▸ **Work item**
Stop after the line with "Formularerstellung für Datenbankoperationen."; until then, please copy every line of the records word for word from the first.

▸ **Records provided**
▬▬▬▬▬▬▬▬▬▬

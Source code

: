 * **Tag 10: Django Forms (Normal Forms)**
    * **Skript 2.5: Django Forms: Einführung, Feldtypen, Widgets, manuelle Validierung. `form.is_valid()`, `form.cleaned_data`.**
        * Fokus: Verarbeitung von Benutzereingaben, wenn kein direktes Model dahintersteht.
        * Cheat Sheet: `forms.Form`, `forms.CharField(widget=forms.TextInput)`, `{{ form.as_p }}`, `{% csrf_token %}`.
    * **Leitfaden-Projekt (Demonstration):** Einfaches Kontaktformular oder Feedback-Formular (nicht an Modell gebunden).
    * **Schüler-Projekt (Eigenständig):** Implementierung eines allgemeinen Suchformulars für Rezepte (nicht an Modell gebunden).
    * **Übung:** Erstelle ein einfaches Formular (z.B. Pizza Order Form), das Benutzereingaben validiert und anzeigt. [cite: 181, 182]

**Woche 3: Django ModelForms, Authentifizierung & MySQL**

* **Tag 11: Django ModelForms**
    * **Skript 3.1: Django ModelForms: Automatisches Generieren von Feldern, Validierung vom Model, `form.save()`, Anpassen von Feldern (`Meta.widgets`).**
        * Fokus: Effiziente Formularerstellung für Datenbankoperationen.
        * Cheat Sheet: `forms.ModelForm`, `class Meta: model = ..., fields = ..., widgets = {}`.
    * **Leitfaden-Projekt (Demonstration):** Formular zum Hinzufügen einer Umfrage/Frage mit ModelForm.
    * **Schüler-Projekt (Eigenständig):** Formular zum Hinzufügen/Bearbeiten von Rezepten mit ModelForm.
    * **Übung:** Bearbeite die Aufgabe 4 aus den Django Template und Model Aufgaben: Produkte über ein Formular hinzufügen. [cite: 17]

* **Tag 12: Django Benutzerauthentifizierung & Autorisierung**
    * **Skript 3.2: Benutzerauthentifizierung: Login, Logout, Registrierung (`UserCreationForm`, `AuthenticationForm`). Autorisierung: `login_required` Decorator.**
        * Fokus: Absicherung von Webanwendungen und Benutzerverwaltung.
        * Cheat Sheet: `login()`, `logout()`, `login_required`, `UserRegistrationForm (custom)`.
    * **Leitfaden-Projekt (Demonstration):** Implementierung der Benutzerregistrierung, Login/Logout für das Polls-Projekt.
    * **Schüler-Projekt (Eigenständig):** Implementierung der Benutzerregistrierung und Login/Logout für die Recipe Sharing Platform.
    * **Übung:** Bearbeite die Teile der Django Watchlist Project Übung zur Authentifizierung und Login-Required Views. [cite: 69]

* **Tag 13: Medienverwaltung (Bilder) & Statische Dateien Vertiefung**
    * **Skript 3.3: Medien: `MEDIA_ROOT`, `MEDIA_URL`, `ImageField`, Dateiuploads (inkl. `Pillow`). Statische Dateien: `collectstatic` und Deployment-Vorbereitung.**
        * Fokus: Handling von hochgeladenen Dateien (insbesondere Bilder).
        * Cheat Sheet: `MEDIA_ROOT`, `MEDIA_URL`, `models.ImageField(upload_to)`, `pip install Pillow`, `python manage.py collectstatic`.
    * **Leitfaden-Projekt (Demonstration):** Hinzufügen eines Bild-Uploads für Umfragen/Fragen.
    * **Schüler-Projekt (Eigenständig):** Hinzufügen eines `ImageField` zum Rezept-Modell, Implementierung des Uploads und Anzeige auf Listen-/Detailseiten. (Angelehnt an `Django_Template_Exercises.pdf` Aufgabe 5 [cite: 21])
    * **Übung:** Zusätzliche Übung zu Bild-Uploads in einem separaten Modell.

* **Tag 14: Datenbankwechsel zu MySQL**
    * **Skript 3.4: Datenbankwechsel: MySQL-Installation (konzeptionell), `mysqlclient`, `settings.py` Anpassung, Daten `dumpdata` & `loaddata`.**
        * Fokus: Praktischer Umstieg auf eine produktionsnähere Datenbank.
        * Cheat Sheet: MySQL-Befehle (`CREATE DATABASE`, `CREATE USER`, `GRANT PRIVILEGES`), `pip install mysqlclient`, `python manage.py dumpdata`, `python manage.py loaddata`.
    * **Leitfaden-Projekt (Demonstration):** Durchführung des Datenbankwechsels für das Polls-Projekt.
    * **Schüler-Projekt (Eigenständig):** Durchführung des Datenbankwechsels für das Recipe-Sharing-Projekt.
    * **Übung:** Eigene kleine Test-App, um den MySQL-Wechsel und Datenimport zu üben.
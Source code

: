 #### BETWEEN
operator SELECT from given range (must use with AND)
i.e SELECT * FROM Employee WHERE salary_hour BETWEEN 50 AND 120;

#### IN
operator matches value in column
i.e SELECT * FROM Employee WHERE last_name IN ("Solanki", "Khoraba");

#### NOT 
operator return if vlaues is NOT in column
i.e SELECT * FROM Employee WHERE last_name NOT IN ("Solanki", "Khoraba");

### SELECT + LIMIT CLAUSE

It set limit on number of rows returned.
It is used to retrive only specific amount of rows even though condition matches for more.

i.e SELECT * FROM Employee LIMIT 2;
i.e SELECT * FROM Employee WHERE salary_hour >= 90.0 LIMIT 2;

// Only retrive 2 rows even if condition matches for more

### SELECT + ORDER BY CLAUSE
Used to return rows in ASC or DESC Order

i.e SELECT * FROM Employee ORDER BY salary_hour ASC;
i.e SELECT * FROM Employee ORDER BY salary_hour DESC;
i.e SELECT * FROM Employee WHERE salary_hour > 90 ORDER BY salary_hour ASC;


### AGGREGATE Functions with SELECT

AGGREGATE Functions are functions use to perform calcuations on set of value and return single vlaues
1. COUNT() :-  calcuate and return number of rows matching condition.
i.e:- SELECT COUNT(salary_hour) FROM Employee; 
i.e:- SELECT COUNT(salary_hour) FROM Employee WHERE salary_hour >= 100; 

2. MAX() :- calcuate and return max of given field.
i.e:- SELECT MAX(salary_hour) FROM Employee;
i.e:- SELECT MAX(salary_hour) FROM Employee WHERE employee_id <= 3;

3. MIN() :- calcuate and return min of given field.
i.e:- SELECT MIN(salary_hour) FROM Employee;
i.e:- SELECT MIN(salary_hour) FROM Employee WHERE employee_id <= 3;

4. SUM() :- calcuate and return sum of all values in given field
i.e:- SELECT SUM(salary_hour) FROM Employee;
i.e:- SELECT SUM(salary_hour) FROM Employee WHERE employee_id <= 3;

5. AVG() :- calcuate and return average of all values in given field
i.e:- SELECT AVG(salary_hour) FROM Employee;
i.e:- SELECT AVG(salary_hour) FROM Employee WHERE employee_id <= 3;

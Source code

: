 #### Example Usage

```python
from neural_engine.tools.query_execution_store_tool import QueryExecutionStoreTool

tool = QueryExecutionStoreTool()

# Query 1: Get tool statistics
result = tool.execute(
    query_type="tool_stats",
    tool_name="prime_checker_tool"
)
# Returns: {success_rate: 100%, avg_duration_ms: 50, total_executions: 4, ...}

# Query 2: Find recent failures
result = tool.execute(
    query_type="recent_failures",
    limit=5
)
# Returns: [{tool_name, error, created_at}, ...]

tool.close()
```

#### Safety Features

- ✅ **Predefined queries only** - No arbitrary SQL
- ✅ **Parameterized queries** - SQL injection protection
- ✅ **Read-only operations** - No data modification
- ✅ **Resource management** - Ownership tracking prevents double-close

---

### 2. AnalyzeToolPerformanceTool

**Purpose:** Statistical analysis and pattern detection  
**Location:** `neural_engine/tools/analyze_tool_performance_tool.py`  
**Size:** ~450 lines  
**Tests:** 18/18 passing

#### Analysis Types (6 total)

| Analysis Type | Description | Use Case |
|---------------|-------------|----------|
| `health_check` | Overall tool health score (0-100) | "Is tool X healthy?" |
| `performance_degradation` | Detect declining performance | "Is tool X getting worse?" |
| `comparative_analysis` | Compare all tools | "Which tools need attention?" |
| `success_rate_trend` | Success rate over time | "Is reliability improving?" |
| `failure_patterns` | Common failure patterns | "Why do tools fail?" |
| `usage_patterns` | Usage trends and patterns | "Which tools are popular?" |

▬▬▬▬▬▬▬▬▬▬

▸ **Task solution**
Source code

: * **Tag 10: Django Forms (Normal Forms)**
    * **Skript 2.5: Django Forms: Einführung, Feldtypen, Widgets, manuelle Validierung. `form.is_valid()`, `form.cleaned_data`.**
        * Fokus: Verarbeitung von Benutzereingaben, wenn kein direktes Model dahintersteht.
        * Cheat Sheet: `forms.Form`, `forms.CharField(widget=forms.TextInput)`, `{{ form.as_p }}`, `{% csrf_token %}`.
    * **Leitfaden-Projekt (Demonstration):** Einfaches Kontaktformular oder Feedback-Formular (nicht an Modell gebunden).
    * **Schüler-Projekt (Eigenständig):** Implementierung eines allgemeinen Suchformulars für Rezepte (nicht an Modell gebunden).
    * **Übung:** Erstelle ein einfaches Formular (z.B. Pizza Order Form), das Benutzereingaben validiert und anzeigt. [cite: 181, 182]

**Woche 3: Django ModelForms, Authentifizierung & MySQL**

* **Tag 11: Django ModelForms**
    * **Skript 3.1: Django ModelForms: Automatisches Generieren von Feldern, Validierung vom Model, `form.save()`, Anpassen von Feldern (`Meta.widgets`).**
        * Fokus: Effiziente Formularerstellung für Datenbankoperationen.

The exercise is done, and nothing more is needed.